- What is needed -
Only the lines containing "file" belong in the answer; find them in the material below.

- Excerpted records -
*** Block opens ***
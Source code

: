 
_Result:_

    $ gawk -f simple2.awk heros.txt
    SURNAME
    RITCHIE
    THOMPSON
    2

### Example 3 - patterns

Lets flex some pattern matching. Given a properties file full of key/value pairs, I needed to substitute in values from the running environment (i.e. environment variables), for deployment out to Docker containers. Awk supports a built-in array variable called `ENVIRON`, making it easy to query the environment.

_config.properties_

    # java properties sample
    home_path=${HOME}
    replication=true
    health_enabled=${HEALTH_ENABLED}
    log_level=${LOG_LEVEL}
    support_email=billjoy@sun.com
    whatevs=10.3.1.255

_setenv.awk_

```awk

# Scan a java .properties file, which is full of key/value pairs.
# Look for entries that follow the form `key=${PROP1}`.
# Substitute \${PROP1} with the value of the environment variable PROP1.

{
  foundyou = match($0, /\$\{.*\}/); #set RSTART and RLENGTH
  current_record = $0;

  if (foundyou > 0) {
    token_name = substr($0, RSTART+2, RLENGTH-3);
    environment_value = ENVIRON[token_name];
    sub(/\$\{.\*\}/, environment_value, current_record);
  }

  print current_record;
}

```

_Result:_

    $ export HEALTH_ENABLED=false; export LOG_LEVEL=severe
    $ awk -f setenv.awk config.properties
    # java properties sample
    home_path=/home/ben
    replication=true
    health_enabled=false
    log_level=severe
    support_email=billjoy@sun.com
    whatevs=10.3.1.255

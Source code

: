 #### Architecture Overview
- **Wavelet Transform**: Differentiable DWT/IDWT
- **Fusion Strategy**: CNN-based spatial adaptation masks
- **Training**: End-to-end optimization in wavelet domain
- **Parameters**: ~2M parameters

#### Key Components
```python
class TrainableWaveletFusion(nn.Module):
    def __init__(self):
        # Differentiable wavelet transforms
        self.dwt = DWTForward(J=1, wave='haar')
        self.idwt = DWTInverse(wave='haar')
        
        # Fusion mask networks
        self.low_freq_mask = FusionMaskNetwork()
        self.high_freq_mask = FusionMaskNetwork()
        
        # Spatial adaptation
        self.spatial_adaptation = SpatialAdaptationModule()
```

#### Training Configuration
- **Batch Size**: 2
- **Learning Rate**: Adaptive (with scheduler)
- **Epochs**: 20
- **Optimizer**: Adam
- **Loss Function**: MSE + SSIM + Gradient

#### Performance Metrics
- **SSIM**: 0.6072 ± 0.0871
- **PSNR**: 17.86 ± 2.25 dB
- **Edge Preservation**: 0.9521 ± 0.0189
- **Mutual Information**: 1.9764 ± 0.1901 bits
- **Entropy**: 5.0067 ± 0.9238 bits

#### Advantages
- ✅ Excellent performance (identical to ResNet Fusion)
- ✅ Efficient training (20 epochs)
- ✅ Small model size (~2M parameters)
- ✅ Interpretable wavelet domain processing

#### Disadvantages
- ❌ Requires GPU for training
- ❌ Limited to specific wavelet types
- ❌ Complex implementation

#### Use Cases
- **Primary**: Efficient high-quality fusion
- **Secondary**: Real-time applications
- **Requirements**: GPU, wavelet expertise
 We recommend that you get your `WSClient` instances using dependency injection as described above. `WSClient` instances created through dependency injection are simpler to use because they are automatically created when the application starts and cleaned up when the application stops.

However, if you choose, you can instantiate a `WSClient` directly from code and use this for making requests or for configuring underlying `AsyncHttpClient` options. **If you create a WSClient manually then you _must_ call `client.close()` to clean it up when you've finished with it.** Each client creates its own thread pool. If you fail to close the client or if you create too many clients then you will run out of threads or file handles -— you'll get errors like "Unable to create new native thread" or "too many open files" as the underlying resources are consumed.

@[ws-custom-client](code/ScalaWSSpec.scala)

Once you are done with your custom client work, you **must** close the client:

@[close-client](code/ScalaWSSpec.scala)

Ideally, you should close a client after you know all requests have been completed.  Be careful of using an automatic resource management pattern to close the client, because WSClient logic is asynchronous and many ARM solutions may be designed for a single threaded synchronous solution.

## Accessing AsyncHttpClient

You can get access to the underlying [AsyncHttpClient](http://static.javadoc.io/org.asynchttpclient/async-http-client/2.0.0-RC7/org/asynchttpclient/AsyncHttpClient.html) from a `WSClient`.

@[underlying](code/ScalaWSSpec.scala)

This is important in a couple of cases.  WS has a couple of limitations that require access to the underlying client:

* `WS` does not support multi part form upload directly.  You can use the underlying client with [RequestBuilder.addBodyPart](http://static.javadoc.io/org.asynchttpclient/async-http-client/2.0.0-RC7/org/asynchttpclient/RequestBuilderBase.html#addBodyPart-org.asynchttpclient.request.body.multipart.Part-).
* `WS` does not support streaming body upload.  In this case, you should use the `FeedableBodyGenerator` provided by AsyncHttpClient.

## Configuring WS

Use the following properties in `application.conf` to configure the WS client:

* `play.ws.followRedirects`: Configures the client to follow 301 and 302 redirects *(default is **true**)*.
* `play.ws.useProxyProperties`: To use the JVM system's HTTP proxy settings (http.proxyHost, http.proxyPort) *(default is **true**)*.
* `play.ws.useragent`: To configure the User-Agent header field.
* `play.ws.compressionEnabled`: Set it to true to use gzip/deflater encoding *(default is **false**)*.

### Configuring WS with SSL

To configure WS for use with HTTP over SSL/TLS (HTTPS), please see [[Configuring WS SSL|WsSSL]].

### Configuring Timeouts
*** Block closes ***
- Task result -
Lets flex some pattern matching. Given a properties file full of key/value pairs, I needed to substitute in values from the running environment (i.e. environment variables), for deployment out to Docker containers. Awk supports a built-in array variable called `ENVIRON`, making it easy to query the environment.
# Scan a java .properties file, which is full of key/value pairs.
However, if you choose, you can instantiate a `WSClient` directly from code and use this for making requests or for configuring underlying `AsyncHttpClient` options. **If you create a WSClient manually then you _must_ call `client.close()` to clean it up when you've finished with it.** Each client creates its own thread pool. If you fail to close the client or if you create too many clients then you will run out of threads or file handles -— you'll get errors like "Unable to create new native thread" or "too many open files" as the underlying resources are consumed.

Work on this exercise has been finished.